Listed entries —
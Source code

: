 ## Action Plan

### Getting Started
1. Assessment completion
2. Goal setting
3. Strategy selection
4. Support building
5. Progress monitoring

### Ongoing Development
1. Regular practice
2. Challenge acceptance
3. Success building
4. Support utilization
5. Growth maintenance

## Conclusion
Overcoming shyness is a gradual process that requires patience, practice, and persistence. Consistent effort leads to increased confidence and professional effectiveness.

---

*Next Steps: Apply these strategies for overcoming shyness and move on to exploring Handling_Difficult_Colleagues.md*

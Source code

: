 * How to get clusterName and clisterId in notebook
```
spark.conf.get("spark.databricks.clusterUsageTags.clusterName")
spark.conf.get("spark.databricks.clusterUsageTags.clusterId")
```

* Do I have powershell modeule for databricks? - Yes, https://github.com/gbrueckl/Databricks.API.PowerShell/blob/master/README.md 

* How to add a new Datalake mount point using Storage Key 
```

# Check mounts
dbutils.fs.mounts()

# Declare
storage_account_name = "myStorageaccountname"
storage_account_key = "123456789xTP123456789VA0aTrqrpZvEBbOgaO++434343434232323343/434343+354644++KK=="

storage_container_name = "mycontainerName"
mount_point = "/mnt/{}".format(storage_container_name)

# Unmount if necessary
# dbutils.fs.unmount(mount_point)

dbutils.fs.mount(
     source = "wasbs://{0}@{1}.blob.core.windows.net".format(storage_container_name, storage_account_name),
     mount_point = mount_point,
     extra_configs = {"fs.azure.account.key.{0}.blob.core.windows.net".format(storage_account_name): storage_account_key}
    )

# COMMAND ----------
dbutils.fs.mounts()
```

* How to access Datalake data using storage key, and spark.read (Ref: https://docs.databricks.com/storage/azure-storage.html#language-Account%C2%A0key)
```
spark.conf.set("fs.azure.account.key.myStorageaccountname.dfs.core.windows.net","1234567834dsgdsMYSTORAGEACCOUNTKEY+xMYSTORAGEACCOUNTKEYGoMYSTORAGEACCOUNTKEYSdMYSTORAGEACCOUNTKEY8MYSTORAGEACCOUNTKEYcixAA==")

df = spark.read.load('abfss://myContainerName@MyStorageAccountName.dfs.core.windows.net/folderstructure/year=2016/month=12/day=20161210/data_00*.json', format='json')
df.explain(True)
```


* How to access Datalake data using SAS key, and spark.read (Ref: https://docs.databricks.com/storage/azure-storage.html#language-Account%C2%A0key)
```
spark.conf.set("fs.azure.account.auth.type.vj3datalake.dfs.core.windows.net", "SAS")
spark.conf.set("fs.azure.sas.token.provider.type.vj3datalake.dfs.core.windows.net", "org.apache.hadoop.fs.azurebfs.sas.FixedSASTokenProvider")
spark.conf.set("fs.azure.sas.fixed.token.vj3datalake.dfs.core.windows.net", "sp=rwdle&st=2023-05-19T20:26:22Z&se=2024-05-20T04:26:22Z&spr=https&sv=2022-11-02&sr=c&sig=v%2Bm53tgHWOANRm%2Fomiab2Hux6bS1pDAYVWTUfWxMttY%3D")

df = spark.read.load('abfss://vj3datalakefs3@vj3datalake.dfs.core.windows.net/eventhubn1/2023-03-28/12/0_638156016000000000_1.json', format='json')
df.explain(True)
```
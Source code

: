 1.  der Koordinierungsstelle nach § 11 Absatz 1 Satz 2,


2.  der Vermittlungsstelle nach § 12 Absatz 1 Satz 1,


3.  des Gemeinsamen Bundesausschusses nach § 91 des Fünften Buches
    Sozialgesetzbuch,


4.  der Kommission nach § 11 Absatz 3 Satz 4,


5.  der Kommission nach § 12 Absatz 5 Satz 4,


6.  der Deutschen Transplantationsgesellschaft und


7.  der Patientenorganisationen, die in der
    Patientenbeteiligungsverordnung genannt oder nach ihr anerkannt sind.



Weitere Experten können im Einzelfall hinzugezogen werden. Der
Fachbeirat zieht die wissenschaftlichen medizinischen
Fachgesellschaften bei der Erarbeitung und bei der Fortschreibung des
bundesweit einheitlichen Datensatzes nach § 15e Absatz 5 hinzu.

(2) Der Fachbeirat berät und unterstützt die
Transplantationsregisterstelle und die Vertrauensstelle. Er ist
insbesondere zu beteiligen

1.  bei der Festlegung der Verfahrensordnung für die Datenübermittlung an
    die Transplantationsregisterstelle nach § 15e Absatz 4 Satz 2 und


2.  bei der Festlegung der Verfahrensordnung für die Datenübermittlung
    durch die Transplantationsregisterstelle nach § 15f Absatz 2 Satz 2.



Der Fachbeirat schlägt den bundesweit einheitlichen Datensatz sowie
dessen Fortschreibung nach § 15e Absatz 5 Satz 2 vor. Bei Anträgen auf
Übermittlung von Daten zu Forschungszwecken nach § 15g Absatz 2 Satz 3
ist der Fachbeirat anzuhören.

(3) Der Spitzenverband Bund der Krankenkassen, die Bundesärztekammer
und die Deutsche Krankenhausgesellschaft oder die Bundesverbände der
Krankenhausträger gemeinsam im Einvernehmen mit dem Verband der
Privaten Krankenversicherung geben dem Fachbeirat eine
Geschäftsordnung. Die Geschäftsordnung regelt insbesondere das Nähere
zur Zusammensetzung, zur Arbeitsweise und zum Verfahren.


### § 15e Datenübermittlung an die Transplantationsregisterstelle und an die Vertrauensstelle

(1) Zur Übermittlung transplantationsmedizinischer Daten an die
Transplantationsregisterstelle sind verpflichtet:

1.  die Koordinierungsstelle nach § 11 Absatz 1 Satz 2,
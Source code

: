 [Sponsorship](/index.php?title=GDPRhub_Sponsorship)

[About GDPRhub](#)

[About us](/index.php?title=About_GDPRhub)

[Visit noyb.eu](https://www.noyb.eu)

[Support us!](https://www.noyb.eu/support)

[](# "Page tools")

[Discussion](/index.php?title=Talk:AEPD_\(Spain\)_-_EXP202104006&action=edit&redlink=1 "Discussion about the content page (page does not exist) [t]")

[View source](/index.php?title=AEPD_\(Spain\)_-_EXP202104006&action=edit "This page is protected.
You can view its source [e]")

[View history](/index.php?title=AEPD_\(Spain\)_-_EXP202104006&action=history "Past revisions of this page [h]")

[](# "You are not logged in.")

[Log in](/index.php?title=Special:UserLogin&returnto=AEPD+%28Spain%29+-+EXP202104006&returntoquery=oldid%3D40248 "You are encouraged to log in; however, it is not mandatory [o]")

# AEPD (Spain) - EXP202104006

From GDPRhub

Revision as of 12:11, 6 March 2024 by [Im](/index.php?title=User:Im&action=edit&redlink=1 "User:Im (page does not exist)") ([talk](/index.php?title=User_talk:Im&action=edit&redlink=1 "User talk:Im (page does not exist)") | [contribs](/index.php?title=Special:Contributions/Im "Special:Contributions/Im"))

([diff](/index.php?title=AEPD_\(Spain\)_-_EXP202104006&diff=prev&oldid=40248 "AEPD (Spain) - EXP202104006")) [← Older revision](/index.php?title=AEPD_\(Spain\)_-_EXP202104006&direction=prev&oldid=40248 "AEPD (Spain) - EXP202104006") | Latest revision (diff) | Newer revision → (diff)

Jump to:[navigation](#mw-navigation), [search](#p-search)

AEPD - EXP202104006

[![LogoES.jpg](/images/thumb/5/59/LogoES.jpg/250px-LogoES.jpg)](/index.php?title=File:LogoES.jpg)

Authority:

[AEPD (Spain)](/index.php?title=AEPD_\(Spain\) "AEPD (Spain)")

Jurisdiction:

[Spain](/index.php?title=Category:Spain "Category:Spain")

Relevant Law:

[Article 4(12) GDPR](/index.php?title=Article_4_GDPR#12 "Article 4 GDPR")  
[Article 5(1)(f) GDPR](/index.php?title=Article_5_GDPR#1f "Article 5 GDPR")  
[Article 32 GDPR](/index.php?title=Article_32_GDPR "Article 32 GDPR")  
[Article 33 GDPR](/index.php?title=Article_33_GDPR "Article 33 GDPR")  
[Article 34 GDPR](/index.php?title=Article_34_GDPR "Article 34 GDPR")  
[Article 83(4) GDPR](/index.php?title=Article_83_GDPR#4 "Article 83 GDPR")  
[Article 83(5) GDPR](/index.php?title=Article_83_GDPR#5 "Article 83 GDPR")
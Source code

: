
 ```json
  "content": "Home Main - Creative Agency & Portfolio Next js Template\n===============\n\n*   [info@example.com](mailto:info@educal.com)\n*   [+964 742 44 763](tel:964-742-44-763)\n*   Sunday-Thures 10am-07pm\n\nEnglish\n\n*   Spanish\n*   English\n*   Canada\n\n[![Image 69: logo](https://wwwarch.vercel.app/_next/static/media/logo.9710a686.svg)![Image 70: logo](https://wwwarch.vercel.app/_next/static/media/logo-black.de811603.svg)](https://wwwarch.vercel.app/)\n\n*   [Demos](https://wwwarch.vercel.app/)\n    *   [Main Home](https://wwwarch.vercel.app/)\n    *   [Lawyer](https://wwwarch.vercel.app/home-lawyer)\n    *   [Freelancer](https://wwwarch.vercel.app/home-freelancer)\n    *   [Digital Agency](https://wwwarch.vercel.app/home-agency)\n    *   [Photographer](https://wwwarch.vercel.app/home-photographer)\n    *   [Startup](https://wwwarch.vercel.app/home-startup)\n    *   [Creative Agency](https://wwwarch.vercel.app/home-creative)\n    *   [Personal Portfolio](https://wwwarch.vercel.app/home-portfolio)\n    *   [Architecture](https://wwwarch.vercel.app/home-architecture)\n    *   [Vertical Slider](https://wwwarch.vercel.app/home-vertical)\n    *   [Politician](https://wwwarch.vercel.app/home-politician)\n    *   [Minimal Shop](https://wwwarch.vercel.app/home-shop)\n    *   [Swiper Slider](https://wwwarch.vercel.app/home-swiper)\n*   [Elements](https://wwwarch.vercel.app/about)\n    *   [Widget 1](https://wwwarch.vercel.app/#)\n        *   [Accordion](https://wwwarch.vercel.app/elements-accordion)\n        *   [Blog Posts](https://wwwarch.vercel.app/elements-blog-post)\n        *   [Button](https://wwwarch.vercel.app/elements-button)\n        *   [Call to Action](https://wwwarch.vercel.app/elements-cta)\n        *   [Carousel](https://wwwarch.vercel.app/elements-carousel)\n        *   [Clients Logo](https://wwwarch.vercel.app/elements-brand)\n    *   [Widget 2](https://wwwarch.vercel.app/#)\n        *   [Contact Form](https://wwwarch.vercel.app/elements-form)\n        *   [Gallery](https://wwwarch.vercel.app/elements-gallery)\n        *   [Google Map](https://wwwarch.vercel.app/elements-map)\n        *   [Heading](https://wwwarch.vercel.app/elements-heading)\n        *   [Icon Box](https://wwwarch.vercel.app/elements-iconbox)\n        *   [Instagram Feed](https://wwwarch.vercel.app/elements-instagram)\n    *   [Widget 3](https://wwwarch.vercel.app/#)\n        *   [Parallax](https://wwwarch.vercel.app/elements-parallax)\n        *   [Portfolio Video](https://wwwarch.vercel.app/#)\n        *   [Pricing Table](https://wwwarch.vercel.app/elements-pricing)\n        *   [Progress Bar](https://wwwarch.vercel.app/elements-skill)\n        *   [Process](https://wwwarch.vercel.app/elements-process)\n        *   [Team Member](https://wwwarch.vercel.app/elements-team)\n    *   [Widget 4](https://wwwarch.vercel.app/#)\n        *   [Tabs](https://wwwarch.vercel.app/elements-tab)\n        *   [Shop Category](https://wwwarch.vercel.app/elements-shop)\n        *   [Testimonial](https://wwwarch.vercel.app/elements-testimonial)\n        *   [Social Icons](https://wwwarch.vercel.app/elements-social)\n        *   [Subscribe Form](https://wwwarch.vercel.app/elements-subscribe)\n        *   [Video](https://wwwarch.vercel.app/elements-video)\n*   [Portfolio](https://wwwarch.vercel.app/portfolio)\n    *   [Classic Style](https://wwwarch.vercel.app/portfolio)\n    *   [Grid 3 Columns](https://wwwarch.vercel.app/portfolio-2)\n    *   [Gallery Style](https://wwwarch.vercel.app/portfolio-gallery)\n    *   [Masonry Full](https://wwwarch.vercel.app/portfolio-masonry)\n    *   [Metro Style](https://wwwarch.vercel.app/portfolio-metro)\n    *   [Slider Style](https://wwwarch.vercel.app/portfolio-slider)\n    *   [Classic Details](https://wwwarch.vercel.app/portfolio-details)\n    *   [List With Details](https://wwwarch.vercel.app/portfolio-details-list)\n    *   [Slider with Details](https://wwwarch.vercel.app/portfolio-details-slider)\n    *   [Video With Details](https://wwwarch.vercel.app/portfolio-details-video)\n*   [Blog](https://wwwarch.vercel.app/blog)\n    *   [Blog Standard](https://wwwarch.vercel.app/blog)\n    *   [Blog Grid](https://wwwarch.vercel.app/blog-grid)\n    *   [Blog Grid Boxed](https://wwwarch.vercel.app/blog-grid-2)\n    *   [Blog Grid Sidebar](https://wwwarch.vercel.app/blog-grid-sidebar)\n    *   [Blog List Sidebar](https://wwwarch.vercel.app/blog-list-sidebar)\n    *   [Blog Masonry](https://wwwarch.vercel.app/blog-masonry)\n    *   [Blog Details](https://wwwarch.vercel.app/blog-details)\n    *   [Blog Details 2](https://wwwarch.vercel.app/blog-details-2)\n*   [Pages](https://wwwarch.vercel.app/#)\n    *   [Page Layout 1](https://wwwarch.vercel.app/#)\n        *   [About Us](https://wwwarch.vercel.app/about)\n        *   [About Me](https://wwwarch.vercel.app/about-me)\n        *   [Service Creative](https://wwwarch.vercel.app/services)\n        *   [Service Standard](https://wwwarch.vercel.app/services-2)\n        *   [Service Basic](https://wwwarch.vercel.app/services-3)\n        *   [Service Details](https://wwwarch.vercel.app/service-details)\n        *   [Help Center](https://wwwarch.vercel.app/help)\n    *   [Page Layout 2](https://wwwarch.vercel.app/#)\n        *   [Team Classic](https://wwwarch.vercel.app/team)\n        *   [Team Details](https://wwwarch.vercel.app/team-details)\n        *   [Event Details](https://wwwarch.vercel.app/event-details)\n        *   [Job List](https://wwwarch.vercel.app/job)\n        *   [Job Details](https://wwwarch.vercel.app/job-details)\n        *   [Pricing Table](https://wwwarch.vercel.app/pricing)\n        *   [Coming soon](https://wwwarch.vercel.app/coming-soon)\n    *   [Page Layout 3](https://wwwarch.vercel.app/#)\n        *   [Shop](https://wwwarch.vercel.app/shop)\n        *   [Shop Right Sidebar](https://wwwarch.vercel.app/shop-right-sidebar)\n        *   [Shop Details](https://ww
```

Problem statement — Isolate the lines above that contain the word "token" and copy them.

Response to this task —
spark.conf.set("fs.azure.sas.token.provider.type.vj3datalake.dfs.core.windows.net", "org.apache.hadoop.fs.azurebfs.sas.FixedSASTokenProvider")
spark.conf.set("fs.azure.sas.fixed.token.vj3datalake.dfs.core.windows.net", "sp=rwdle&st=2023-05-19T20:26:22Z&se=2024-05-20T04:26:22Z&spr=https&sv=2022-11-02&sr=c&sig=v%2Bm53tgHWOANRm%2Fomiab2Hux6bS1pDAYVWTUfWxMttY%3D")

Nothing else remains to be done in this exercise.